**Work instruction**
Where the lines below hold images, skip those and copy every word exactly.

::: Information given :::

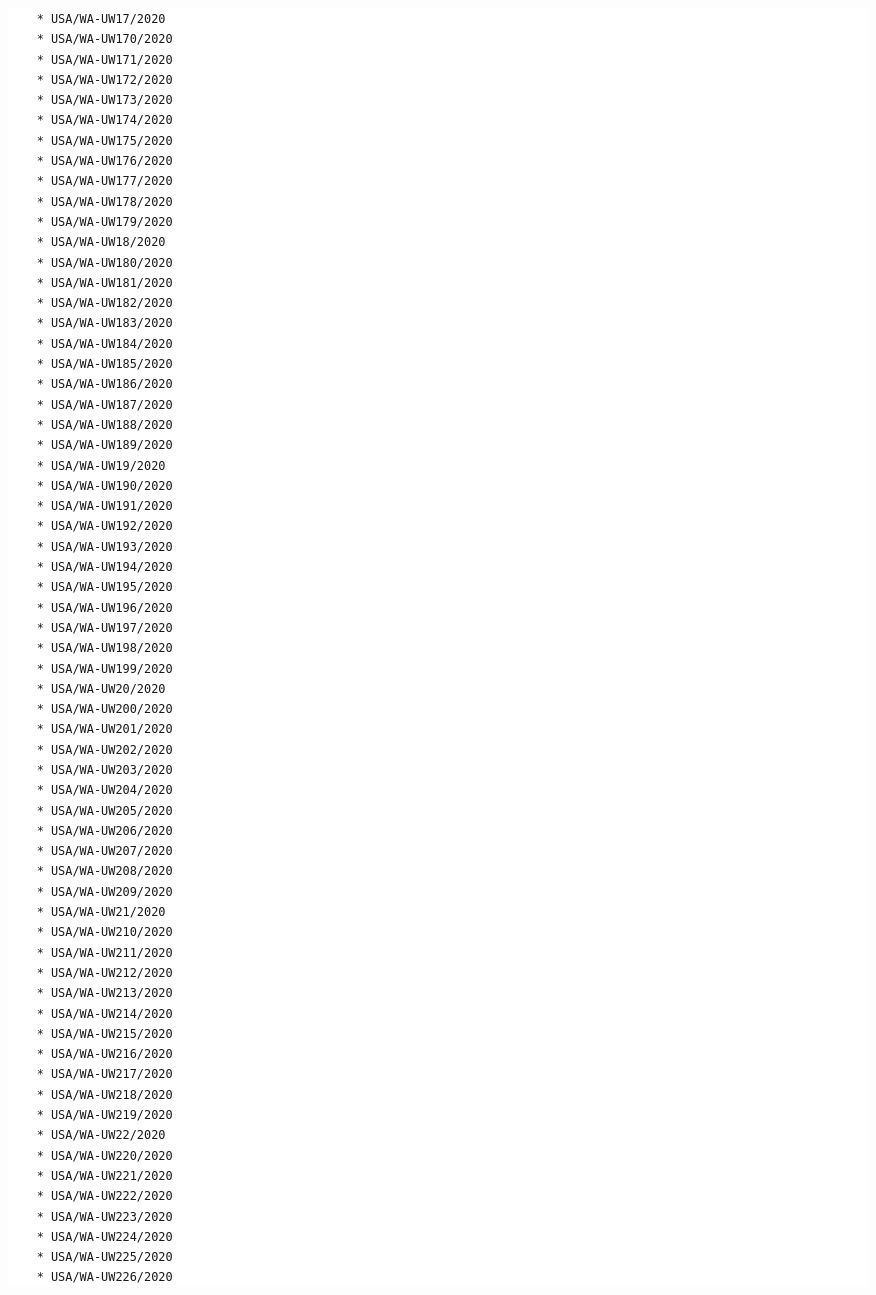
 ```auspiceMainDisplayMarkdown
	* USA/WA-UW17/2020
	* USA/WA-UW170/2020
	* USA/WA-UW171/2020
	* USA/WA-UW172/2020
	* USA/WA-UW173/2020
	* USA/WA-UW174/2020
	* USA/WA-UW175/2020
	* USA/WA-UW176/2020
	* USA/WA-UW177/2020
	* USA/WA-UW178/2020
	* USA/WA-UW179/2020
	* USA/WA-UW18/2020
	* USA/WA-UW180/2020
	* USA/WA-UW181/2020
	* USA/WA-UW182/2020
	* USA/WA-UW183/2020
	* USA/WA-UW184/2020
	* USA/WA-UW185/2020
	* USA/WA-UW186/2020
	* USA/WA-UW187/2020
	* USA/WA-UW188/2020
	* USA/WA-UW189/2020
	* USA/WA-UW19/2020
	* USA/WA-UW190/2020
	* USA/WA-UW191/2020
	* USA/WA-UW192/2020
	* USA/WA-UW193/2020
	* USA/WA-UW194/2020
	* USA/WA-UW195/2020
	* USA/WA-UW196/2020
	* USA/WA-UW197/2020
	* USA/WA-UW198/2020
	* USA/WA-UW199/2020
	* USA/WA-UW20/2020
	* USA/WA-UW200/2020
	* USA/WA-UW201/2020
	* USA/WA-UW202/2020
	* USA/WA-UW203/2020
	* USA/WA-UW204/2020
	* USA/WA-UW205/2020
	* USA/WA-UW206/2020
	* USA/WA-UW207/2020
	* USA/WA-UW208/2020
	* USA/WA-UW209/2020
	* USA/WA-UW21/2020
	* USA/WA-UW210/2020
	* USA/WA-UW211/2020
	* USA/WA-UW212/2020
	* USA/WA-UW213/2020
	* USA/WA-UW214/2020
	* USA/WA-UW215/2020
	* USA/WA-UW216/2020
	* USA/WA-UW217/2020
	* USA/WA-UW218/2020
	* USA/WA-UW219/2020
	* USA/WA-UW22/2020
	* USA/WA-UW220/2020
	* USA/WA-UW221/2020
	* USA/WA-UW222/2020
	* USA/WA-UW223/2020
	* USA/WA-UW224/2020
	* USA/WA-UW225/2020
	* USA/WA-UW226/2020
```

:::

**Result for this task**
 ```auspiceMainDisplayMarkdown
	* USA/WA-UW17/2020
	* USA/WA-UW170/2020
	* USA/WA-UW171/2020
	* USA/WA-UW172/2020
	* USA/WA-UW173/2020
	* USA/WA-UW174/2020
	* USA/WA-UW175/2020
	* USA/WA-UW176/2020
	* USA/WA-UW177/2020
	* USA/WA-UW178/2020
	* USA/WA-UW179/2020
	* USA/WA-UW18/2020
	* USA/WA-UW180/2020
	* USA/WA-UW181/2020
	* USA/WA-UW182/2020
	* USA/WA-UW183/2020
	* USA/WA-UW184/2020
	* USA/WA-UW185/2020
	* USA/WA-UW186/2020
	* USA/WA-UW187/2020
	* USA/WA-UW188/2020
	* USA/WA-UW189/2020
	* USA/WA-UW19/2020
	* USA/WA-UW190/2020
	* USA/WA-UW191/2020
	* USA/WA-UW192/2020
	* USA/WA-UW193/2020
	* USA/WA-UW194/2020
	* USA/WA-UW195/2020
	* USA/WA-UW196/2020
	* USA/WA-UW197/2020
	* USA/WA-UW198/2020
	* USA/WA-UW199/2020
	* USA/WA-UW20/2020
	* USA/WA-UW200/2020
	* USA/WA-UW201/2020
	* USA/WA-UW202/2020
	* USA/WA-UW203/2020
	* USA/WA-UW204/2020
	* USA/WA-UW205/2020
	* USA/WA-UW206/2020
	* USA/WA-UW207/2020
	* USA/WA-UW208/2020
	* USA/WA-UW209/2020
	* USA/WA-UW21/2020
	* USA/WA-UW210/2020
	* USA/WA-UW211/2020
	* USA/WA-UW212/2020
	* USA/WA-UW213/2020
	* USA/WA-UW214/2020
	* USA/WA-UW215/2020
	* USA/WA-UW216/2020
	* USA/WA-UW217/2020
	* USA/WA-UW218/2020
	* USA/WA-UW219/2020
	* USA/WA-UW22/2020
	* USA/WA-UW220/2020
	* USA/WA-UW221/2020
	* USA/WA-UW222/2020
	* USA/WA-UW223/2020
	* USA/WA-UW224/2020
	* USA/WA-UW225/2020
	* USA/WA-UW226/2020
```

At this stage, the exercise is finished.